Unilever 'firmly committed to Israel', CEO says
British consumer goods company Unilever on Thursday attempted to distance itself from a decision taken by subsidiary company Ben & Jerry's to halt the sale of its famed ice cream in the occupied Palestinian territories.
In a conference call with investors, Unilever CEO Alan Jope said the consumer goods giant remains "fully committed" to doing business in Israel.
"Obviously it's a complex and sensitive matter that elicits very strong feelings," he said. "If there is one message I want to underscore in this call, it’s that Unilever remains fully committed to our business in Israel," Jope said.
He added that "it is not our intent" to delve into such sensitive matters. "It’' been a long-standing issue for Ben & Jerry’s," he said. "We were aware of this decision by the brand and its independent board, but it’s certainly not our intention that every quarter will have one quite as fiery as this one."
Ben & Jerry's, which prides itself in taking up global social justice issues including climate change and LGBTQ rights, made the decision on its own without consulting its parent company, according to the Unilever CEO.
The company motivated the decision to stop distributing ice cream in the occupied West Bank and East Jerusalem by saying such sales were "inconsistent with our values".
In its statement, Ben & Jerry's sought to differentiate between Israel and its settlements, which are illegal under international law.
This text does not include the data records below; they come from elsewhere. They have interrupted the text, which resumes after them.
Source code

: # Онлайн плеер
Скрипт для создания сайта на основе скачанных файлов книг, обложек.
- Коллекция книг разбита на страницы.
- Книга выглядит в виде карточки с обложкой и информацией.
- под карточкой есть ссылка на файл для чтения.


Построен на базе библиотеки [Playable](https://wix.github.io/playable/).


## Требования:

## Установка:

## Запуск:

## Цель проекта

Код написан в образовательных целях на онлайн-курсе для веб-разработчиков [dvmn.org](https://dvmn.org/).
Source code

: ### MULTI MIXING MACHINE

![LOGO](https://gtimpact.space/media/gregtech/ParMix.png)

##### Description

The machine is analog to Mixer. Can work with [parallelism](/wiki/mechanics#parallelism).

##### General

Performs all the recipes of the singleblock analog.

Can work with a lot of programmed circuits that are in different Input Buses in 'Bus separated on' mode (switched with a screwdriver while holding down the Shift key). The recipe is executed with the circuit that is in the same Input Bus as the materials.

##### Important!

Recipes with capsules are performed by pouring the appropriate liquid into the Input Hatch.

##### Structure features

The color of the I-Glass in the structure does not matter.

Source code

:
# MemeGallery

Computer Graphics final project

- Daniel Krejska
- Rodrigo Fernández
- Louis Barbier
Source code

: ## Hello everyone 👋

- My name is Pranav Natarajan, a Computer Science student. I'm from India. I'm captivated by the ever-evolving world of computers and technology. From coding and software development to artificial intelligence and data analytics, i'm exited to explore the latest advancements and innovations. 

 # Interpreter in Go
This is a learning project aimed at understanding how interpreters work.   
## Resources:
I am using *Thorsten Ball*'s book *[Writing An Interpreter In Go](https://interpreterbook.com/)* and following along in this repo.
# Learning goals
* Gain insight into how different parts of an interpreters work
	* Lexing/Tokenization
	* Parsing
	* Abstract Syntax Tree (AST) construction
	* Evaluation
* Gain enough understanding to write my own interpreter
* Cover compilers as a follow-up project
The company would continue to produce ice cream inside Israel through a "different arrangement," it said.
Unilever purchased Ben & Jerry’s in 2000, however the company has maintained some independence over its social justice policies.
Jope gave no indication that Unilever would oppose Ben & Jerry's decision or force it to take a step back.
The chairman of Ben & Jerry's board of directors, Anuradha Mittal, had claimed that the company had been trying for years to withdraw its products from the occupied Palestinian territories but was prevented by Unilever.
The announcement is one of the starkest measures undertaken by a global company against Israel’s settlements, which are internationally regarded as illegal.
The Israeli government has condemned the decision, accusing the company of joining a Palestinian-led boycott campaign against Israel.
Speaking to Jope earlier this week, Israel’s Prime Minister Naftali Bennett called the move a "clearly anti-Israel step."
He said Israel would take legal and other measures to oppose the decision.
"There will be a price to pay," Bennett said.